Старенький распорядитель взмахивает сучковатым аскетичным посохом, и люди мерно, как корабли, расплываются по местам. Жрецы образуют дугу перед трибуной справа, ученики – напротив них слева. Одеос остается стоять, где стоял. Он уже не вибрирует, а содрогается. Заместитель кое-как очнулся от грез, и теперь возвышается над всеми, розово-пылающий от возбуждения. Владыка, натужно кряхтя, поднимается к нему по лесенке, поддерживаемый распорядителем под локоток. Оба они древние и немощные, и даже я не разберу, кто там на самом деле кого поддерживает. Благоговейное молчание наполняет зал.

Далее я подумываю о том, чтобы прогуляться где-то - переждать вереницу человеческой ерунды. О, богиня, почему же людям так важны условности?! Почему гимн должен запеваться самым юным юнцом, подхватываться по возрастающей, а самый старый старец втекает в хор последним? Почему очи поющих должны быть уткнуты в пол? Почему ладони следует держать сведенными у груди?

Гимн тягучий, заунывный, серый. Похожий на монотонный стон огромного умирающего чудовища. Ничего общего с деревенскими праздниками долины у ритуалов Гор нет. Здесь ни вина, ни плясок, ни бубнов и колокольчиков. Ни выкриков, ни яств, ни всеобщей доброжелательности и любви. Любовь здесь только у Одеоса с его жрецом, у меня с Хальданаром, и у заместителя с митрой, которой он не обладает. У последних чувство невзаимное, но самое всепоглощающее. Этого чувства более чем достаточно на двоих.

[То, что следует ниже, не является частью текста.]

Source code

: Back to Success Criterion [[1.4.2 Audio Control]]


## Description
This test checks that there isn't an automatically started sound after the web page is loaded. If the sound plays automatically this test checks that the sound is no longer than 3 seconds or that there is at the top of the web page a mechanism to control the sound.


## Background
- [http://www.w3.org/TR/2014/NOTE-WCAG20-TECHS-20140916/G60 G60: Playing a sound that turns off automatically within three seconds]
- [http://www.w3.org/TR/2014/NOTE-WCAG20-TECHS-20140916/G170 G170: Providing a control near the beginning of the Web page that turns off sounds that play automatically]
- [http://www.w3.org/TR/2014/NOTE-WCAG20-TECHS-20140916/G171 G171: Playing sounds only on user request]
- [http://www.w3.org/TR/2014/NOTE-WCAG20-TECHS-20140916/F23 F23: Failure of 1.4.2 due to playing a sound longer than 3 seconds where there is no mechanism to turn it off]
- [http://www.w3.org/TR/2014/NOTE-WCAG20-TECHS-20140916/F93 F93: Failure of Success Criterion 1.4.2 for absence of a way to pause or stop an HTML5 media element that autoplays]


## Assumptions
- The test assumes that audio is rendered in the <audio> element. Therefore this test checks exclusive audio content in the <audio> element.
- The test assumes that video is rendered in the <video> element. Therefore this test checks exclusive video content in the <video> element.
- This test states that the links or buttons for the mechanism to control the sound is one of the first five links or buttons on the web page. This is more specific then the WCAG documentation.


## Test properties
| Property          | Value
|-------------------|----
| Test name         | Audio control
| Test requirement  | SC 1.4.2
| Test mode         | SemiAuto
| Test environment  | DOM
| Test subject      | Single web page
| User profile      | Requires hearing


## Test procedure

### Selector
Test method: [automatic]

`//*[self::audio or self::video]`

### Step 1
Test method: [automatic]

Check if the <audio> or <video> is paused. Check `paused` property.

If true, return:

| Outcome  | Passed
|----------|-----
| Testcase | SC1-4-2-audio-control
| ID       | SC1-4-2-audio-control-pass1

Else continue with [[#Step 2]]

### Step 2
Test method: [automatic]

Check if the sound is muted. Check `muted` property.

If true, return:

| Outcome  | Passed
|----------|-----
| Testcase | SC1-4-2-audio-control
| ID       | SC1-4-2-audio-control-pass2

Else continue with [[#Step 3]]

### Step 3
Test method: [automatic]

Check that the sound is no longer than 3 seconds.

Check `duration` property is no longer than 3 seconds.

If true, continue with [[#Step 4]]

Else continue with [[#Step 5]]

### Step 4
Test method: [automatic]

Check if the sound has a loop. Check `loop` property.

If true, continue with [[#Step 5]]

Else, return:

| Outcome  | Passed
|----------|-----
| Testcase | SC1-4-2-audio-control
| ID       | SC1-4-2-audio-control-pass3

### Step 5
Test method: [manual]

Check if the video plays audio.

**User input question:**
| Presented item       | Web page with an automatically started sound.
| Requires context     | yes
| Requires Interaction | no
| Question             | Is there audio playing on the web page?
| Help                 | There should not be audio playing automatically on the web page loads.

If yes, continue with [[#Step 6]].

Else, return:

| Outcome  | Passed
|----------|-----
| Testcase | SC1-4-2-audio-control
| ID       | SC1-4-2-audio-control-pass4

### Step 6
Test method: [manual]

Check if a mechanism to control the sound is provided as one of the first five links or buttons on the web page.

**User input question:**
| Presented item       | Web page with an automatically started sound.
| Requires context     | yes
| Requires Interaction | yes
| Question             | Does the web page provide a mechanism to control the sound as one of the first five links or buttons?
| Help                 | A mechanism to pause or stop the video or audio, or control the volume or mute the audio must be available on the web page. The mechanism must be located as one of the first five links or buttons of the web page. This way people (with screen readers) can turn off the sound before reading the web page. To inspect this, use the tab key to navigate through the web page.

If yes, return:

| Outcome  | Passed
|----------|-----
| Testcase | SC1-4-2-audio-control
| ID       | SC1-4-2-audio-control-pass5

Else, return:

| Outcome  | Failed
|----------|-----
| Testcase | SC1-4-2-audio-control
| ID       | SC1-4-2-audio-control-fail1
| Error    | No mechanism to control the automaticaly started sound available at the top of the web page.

Завывание смолкает, и Владыка держит речь. Некогда от его голоса тревожилась вода в кувшинах, теперь уж горло его скрипит подобно ветхой деревянной лачуге на свирепом ветру. Все задерживают дыхание и напрягают уши, а полуглухой распорядитель даже не пытается разбирать слова. В принципе, слушать здесь нечего. Старый Миродар зачитывает тексты священных писаний, заученные жизнь назад, и среди присутствующих не знает этих текстов только Хальданар. На церемонии не происходит ничего интересного, но почти никому не скучно. Почти все благоговеют, отдаются торжеству момента, тянутся душой к богам. Только Хальданар не благоговеет, не отдается, не тянется; только ему скучно. И мне тоже, да, я уже теряю терпение. Сейчас будет другой гимн, потом другая речь. Потом Владыка с заместителем спустятся с трибуны, и начнут долго и занудно издеваться над Одеосом: мазать его вонючими растирками, разрисовывать угловатыми орнаментами, сбрызгивать маслом, молоком, родниковой водой, посыпать солью и пеплом. Потом сожгут ему руки от запястий до локтей раскаленным железом, и будут сбрызгивать водой, приводя в чувство. Хальданар в это время будет очень грубо ругаться про себя, и я тоже. От запаха жареной человечины кого-то непременно затошнит, а у кого-то разыграется аппетит.